Empress: Queen Victoria and India by Miles Taylor

Reviewed by Ian Lipke

Miles Taylor’s mammoth study of the relationship between Queen Victoria and India is a pleasing, authoritative, engaging, scholarly piece of writing that should be read by all those with an interest in ways that a queen, as distinct from the government she heads, builds and maintains the governance and respect of a colonial people. The title is critical in understanding that we are discussing a personal engagement. It is the ways in which the Queen engages with India that is important.

The book is structured around three themes, each interwoven through the chronological narrative. The first is described as the agency of the queen. We tend to see her in the same light in which we view her successors. It is more accurate to think of her as representing the extension of the eighteenth century absolute monarch – the Franz Josephs of Austria, the Romanovs of Russia, and Napoleon the Third in France rather than as a constitutional monarch. She was a dynastic imperial ruler. As Franklin states, she has been silenced too long. The second theme investigates the uses to which the Government of India put the name and fame of the queen, while the third theme is the diffusion of representations of Queen Victoria in Indian political culture.

Franklin begins with a provocation that we grow used to as the book progresses. ‘There has never been a full study of the British monarchy and India’ he tells us. We know that Queen Victoria personified British rule in India for almost half a century, formally from 1858, when the Crown took over from the East India Company and by statute from 1876 when she assumed the title of Empress of India. At the outset of the Indian rebellion of 1857 comes a time when we learn about the changing place of India in Victoria’s own statecraft. The queen was perceived as a final court of appeal. The Awadhi court episode emphasizes how “Victoria was a Christian queen within a European culture infused with a heightened sense of religious difference and superiority…she was not neutral when it came to the Christian religion” (65). What historians have overlooked completely is “the extent to which the queen’s proclamation loomed large in both the projection of British power in India after 1858, and the ways in which it was debated and contested. To re-establish control after the rebellion, the queen’s status, and the queen’s image, were played out by the Government of India in an unprecedented fashion…the guarantees of equality given in the queen’s proclamation created a discursive space within which Indian claims for inclusion within the imperial polity might be made” (88).

A great-grandson Louis Mountbatten was there in 1947 as the last British viceroy when the curtain came down on the Raj. When we try to name studies about the monarchy-Indian relationship, we quickly find that Franklin is right. The books that are of any value assess the Crown and India, and not the Queen. It is the Crown and not its wearer that has received attention.

Now this is distinctly odd.
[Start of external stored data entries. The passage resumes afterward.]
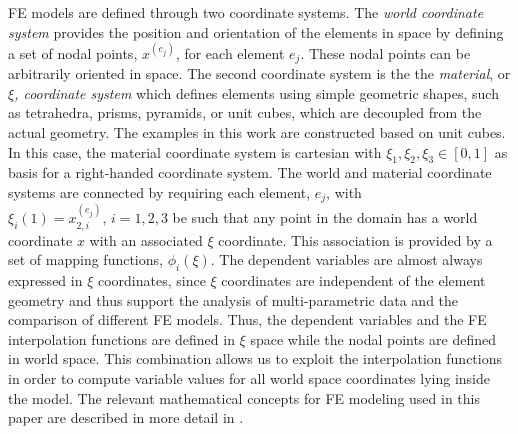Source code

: \documentclass[journal]{vgtc}                %
\begin{document}
FE models are defined through two coordinate systems. The \emph{world coordinate system} provides the position and orientation of the elements in space by defining a set of nodal points, $x^{(e_j)}$, for each element $e_j$. These nodal points can be arbitrarily oriented in space. The second coordinate system is the the \emph{material}, or \emph{$\xi$, coordinate system} which defines elements using simple geometric shapes, such as tetrahedra, prisms, pyramids, or unit cubes, which are decoupled from the actual geometry. The examples in this work are constructed based on unit cubes. In this case, the material coordinate system is cartesian with $\xi_1, \xi_2, \xi_3 \in [0,1]$ as basis for a right-handed coordinate system. The world and material coordinate systems are connected by requiring each element, $e_j$, with $\xi_i(1)=x^{(e_j)}_{2,i},\, i=1,2,3$ be such that any point in the domain has a world coordinate $x$ with an associated $\xi$ coordinate. This association is provided by a set of mapping functions, $\phi_i(\xi)$. The dependent variables are almost always expressed in $\xi$ coordinates, since $\xi$ coordinates are independent of the element geometry and thus support the analysis of multi-parametric data and the comparison of different FE models. Thus, the dependent variables and the FE interpolation functions are defined in $\xi$ space while the nodal points are defined in world space. This combination allows us to exploit the interpolation functions in order to compute variable values for all world space coordinates lying inside the model. The relevant mathematical concepts for FE modeling used in this paper are described in more detail in \cite{wuensche03deformation,bradley97, szabo_book, schwab_book, karniadakis_book}.
%
\end{document}
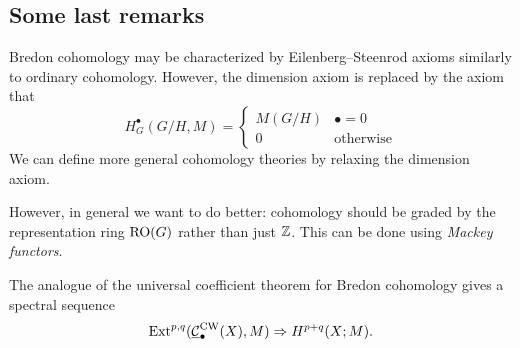 \documentclass{article}
\begin{document}
\subsection{Some last remarks}

Bredon cohomology may be characterized by Eilenberg--Steenrod axioms similarly to ordinary cohomology.
However, the dimension axiom is replaced by the axiom that 
\[
  H^\bullet_G(G/H, M) = \begin{cases}
    M(G/H) & \textrm{$\bullet = 0$} \\
    0 & \textrm{otherwise}
  \end{cases}
\]
We can define more general cohomology theories by relaxing the dimension axiom.

However, in general we want to do better: cohomology should be graded by the representation ring $\operatorname{RO}(G)$ rather than just $\mathbb{Z}$.
This can be done using \emph{Mackey functors}.

The analogue of the universal coefficient theorem for Bredon cohomology gives a spectral sequence
\[
  \operatorname{Ext}^{p,q}(\underline{\mathcal{C}}_\bullet^{\textrm{CW}}(X), M) \Rightarrow H^{p+q}(X; M).
\]
\end{document}
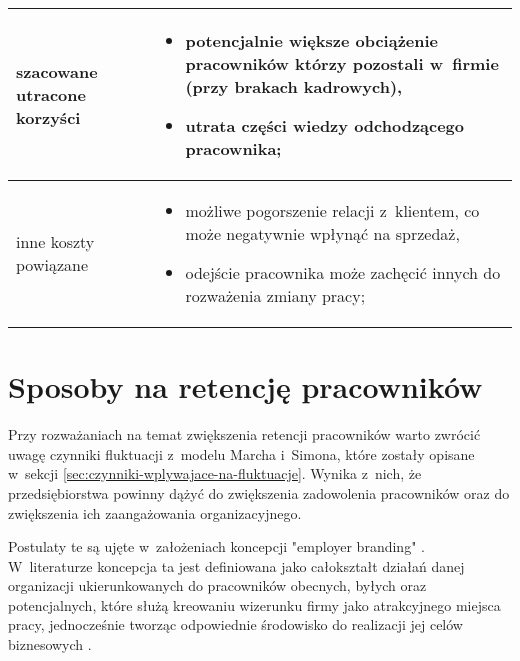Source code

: \begin{minipage}{\textwidth}
\begin{table}[H]
\begin{center}
\begin{tabular}{|P{.15\textwidth}|P{.75\textwidth}|}
                         szacowane utracone korzyści &
                         \begin{itemize}
                             \item potencjalnie większe obciążenie pracowników którzy pozostali w~firmie (przy brakach kadrowych),
                             \item utrata części wiedzy odchodzącego pracownika;
                         \end{itemize} \\
                         \hline

                         inne koszty powiązane &
                         \begin{itemize}
                             \item możliwe pogorszenie relacji z~klientem, co może negatywnie wpłynąć na sprzedaż,
                             \item odejście pracownika może zachęcić innych do rozważenia zmiany pracy;
                         \end{itemize} \\
                         \hline
                     \end{tabular}
                 \end{center}
                 \raggedright{}
                 \vspace{0.75cm}
             \end{table}
\end{minipage}


\section{Sposoby na retencję pracowników}\label{sec:retencja}

Przy rozważaniach na temat zwiększenia retencji pracowników warto zwrócić uwagę czynniki fluktuacji z~modelu Marcha i~Simona,
które zostały opisane w~sekcji \ref{sec:czynniki-wplywajace-na-fluktuacje}.
Wynika z~nich, że przedsiębiorstwa powinny dążyć do zwiększenia zadowolenia pracowników oraz do zwiększenia ich zaangażowania organizacyjnego.

Postulaty te są ujęte w~założeniach koncepcji "employer branding" \cite{spychala-2019}.
W~literaturze koncepcja ta jest definiowana jako
całokształt działań danej organizacji ukierunkowanych do pracowników obecnych, byłych oraz potencjalnych,
które służą kreowaniu wizerunku firmy jako atrakcyjnego miejsca pracy,
jednocześnie tworząc odpowiednie środowisko do realizacji jej celów biznesowych \cite{kozlowski-2012}.

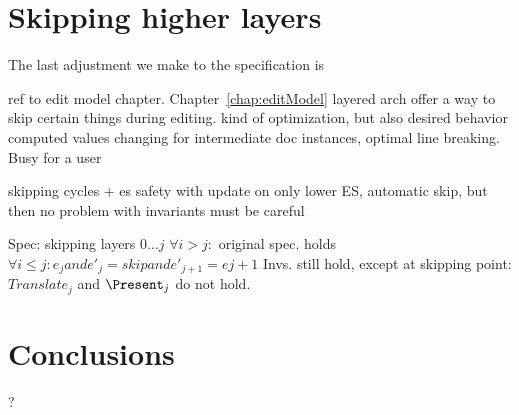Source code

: \section{Skipping higher layers} \label{sect:specSkipLayers}

The last adjustment we make to the specification is 

\bl
\* ref to edit model chapter. Chapter~\ref{chap:editModel}
\* layered arch offer a way to skip certain things during editing.
\* kind of optimization, but also desired behavior
\* computed values changing for intermediate doc instances, optimal line breaking. Busy for a user 
\el

\bl
\* skipping cycles + es safety
\* with update on only lower ES, automatic skip, but then no problem with invariants
\* must be careful
\el

Spec:
\bl
\* skipping layers $0\dots j$
\* $\forall i>j:$ original spec. holds
\* $\forall i\le j: e_j and e'_j = skip and e'_{j+1} = e{j+1}$  
\* Invs. still hold, except at skipping point: $Translate_j$ and $\Present_j$ do not hold.
\el

\section{Conclusions}

\bl
\* ?
\el




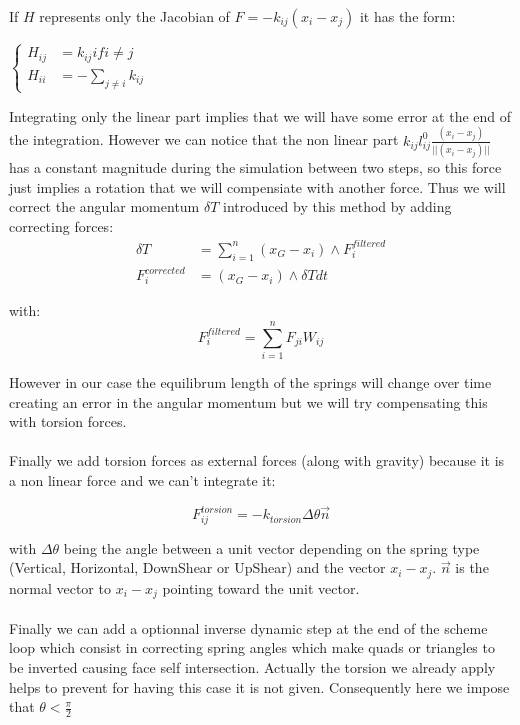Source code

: \documentclass[12pt, a4paper]{memoir} %
\begin{document}
If $H$ represents only the Jacobian of $F = -k_{ij}(x_i - x_j)$ it has the form:\\
\begin{center}
$
\left\{
\begin{array}{ll}
H_{ij} &= k_{ij} if i \neq j \\
H_{ii} &= -\sum\limits_{j \neq i}k_{ij}
\end{array}
\right.
$
\end{center}

Integrating only the linear part implies that we will have some error at the end of the integration. However we can notice that the non linear part $k_{ij}l_{ij}^0\frac{(x_i - x_j)}{||(x_i - x_j)||}$ has a constant magnitude during the simulation between two steps, so this force just implies a rotation that we will compensiate with another force. Thus we will correct the angular momentum $\delta T$ introduced by this method by adding correcting forces:
\begin{align*}
\delta T &= \sum\limits_{i=1}^n (x_G - x_i)\wedge F_i^{filtered} \\
F_i^{corrected} &= (x_G - x_i)\wedge \delta T dt
\end{align*}

with:
\begin{equation}
F_i^{filtered} = \sum\limits_{i=1}^n F_{ji}W_{ij}
\end{equation}

However in our case the equilibrum length of the springs will change over time creating an error in the angular momentum but we will try compensating this with torsion forces.\\\\

Finally we add torsion forces as external forces (along with gravity) because it is a non linear force and we can't integrate it:

\begin{equation}
F_{ij}^{torsion} = -k_{torsion}\Delta \theta \vec{n}
\end{equation}

with $\Delta \theta$ being the angle between a unit vector depending on the spring type (Vertical, Horizontal, DownShear or UpShear) and the vector $x_i - x_j$. $\vec{n}$ is the normal vector to $x_i - x_j$ pointing toward the unit vector.\\\\

Finally we can add a optionnal inverse dynamic step at the end of the scheme loop which consist in correcting spring angles which make quads or triangles to be inverted causing face self intersection. Actually the torsion we already apply helps to prevent for having this case it is not given. Consequently here we impose that $\theta < \frac{\pi}{2}$ 
\end{document}
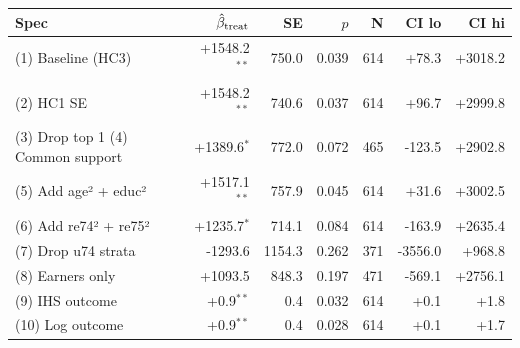 \begin{tabular}{lrrrrrr}
\toprule
Spec & $\hat\beta_{\rm treat}$ & SE & $p$ & N & CI lo & CI hi \\
\midrule
(1) Baseline (HC3)       &  +1548.2$^{**}$ &  750.0 & 0.039 & 614 &    +78.3 &  +3018.2 \\
(2) HC1 SE               &  +1548.2$^{**}$ &  740.6 & 0.037 & 614 &    +96.7 &  +2999.8 \\
(3) Drop top 1%
(4) Common support       &  +1389.6$^{*}$ &  772.0 & 0.072 & 465 &   -123.5 &  +2902.8 \\
(5) Add age² + educ²     &  +1517.1$^{**}$ &  757.9 & 0.045 & 614 &    +31.6 &  +3002.5 \\
(6) Add re74² + re75²    &  +1235.7$^{*}$ &  714.1 & 0.084 & 614 &   -163.9 &  +2635.4 \\
(7) Drop u74 strata      &  -1293.6 & 1154.3 & 0.262 & 371 &  -3556.0 &   +968.8 \\
(8) Earners only         &  +1093.5 &  848.3 & 0.197 & 471 &   -569.1 &  +2756.1 \\
(9) IHS outcome          &     +0.9$^{**}$ &    0.4 & 0.032 & 614 &     +0.1 &     +1.8 \\
(10) Log outcome         &     +0.9$^{**}$ &    0.4 & 0.028 & 614 &     +0.1 &     +1.7 \\
\bottomrule
\end{tabular}
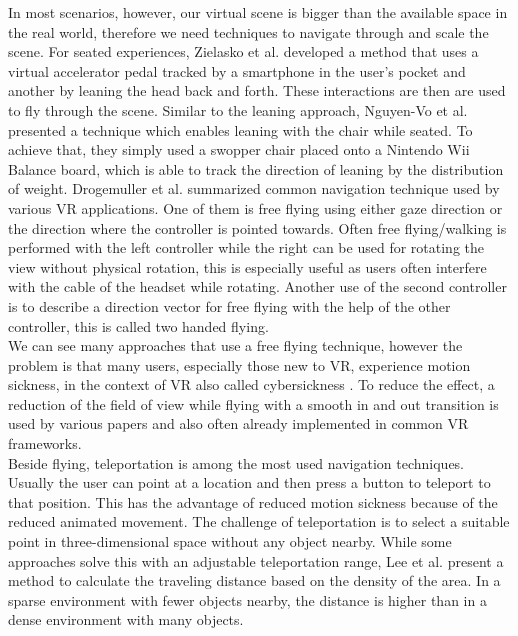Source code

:In most scenarios, however, our virtual scene is bigger than the available space in the real world, therefore we need techniques to navigate through and scale the scene. For seated experiences, Zielasko et al. \cite{zielasko_remain_2017} developed a method that uses a virtual accelerator pedal tracked by a smartphone in the user's pocket and another by leaning the head back and forth. These interactions are then are used to fly through the scene. Similar to the leaning approach, Nguyen-Vo et al. \cite{nguyen-vo_simulated_2018} presented a technique which enables leaning with the chair while seated. To achieve that, they simply used a swopper chair placed onto a Nintendo Wii Balance board, which is able to track the direction of leaning by the distribution of weight.  
Drogemuller et al. \cite{drogemuller_examining_2020} summarized common navigation technique used by various VR applications. One of them is free flying using either gaze direction or the direction where the controller is pointed towards. Often free flying/walking is performed with the left controller while the right can be used for rotating the view without physical rotation, this is especially useful as users often interfere with the cable of the headset while rotating. Another use of the second controller is to describe a direction vector for free flying with the help of the other controller, this is called two handed flying.\\
We can see many approaches that use a free flying technique, however the problem is that many users, especially those new to VR, experience motion sickness, in the context of VR also called cybersickness \cite{zielasko_remain_2017}.
To reduce the effect, a reduction of the field of view while flying with a smooth in and out transition is used by various papers and also often already implemented in common VR frameworks.\\
Beside flying, teleportation is among the most used navigation techniques. Usually the user can point at a location and then press a button to teleport to that position.
This has the advantage of reduced motion sickness because of the reduced animated movement. The challenge of teleportation is to select a suitable point in three-dimensional space without any object nearby. While some approaches solve this with an adjustable teleportation range, Lee et al. \cite{lee_evaluating_2020} present a method to calculate the traveling distance based on the density of the area. In a sparse environment with fewer objects nearby, the distance is higher than in a dense environment with many objects.\\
At her death Queen Victoria was the focus of millions of eyes. “On her death in 1901 Queen Victoria’s imprint on India was everywhere, indelible and undeniable. Some of this was princely patronage, but there were plenty of examples of less grandiose projects, supported by a wide range of Indians” (3). During her reign she was cast in stone and cement and her likeness was everywhere. She was also a literary phenomenon. “By 1901, around 200 biographies, verse collections and eulogies had been published since 1858 about Queen Victoria and the rest of her family. Her own diary – Leaves from the Journal of Our Life in the Highlands – was translated into several Indian languages. Queen Victoria’s reign coincided with the flourishing of vernacular print culture across India, as printing press technology, improved communications and greater literacy expanded the reading public. She was eulogized in poetry and song particularly in Bengali. She featured in ghazals of Urdu poets. Many of these writers are revered today as being part of a literary renaissance in colonial India that paved the way for political nationalism in the late 19th and 20th centuries. During Victoria’s reign there was less of a contradiction between nationalist poetics and loyalism than might be supposed” (3 – 4).

In this regard, Taylor makes an interesting observation. “Such a culture of loyalism is easier to measure than to interpret” (5). In no sense were the Indians dragooned into feting their queen. Yet they did, and Taylor has some refreshing ideas as to why that must be so.

Another provocative piece of historical fact keeps the reader’s interest high. He tells us that Queen Victoria never visited India. She received any number of Indians at Court, but for much of her reign India was lived in her imagination, stimulated by sources at home and on the subcontinent. The Indian rebellion of 1857 – 58 moved her into becoming more sympathetic to India and its people, more tolerant and less instinctively racist. She was made known in India by her administrators, visits by her family, and missionaries. She insisted on seeing all dispatches to India, she insisted on her rights to be consulted on Cabinet appointments. It was she who came to be seen as a solution to the problem of authority in the aftermath of the Indian revolt (77). So while she was a force to be reckoned with at home, mostly, however, the queen existed in the Indian imaginary in all its literary, religious, political and cultural forms. Indian people took hold of Victoria and made her their own. For example, Queen Victoria’s image, tailored for Indian use, featured on coins and postage stamps throughout the subcontinent after 1860. By the end of her life she was as much Indian maharani as British majesty.

Again, “for ninety years India was the most extensive monarchical empire ever known, less populous than the India of today, but greater in its girth. At the apex of the Raj for much of this time presided a diminutive white woman, ensconced in a retro-Gothic castle some 4 000 miles away” (11).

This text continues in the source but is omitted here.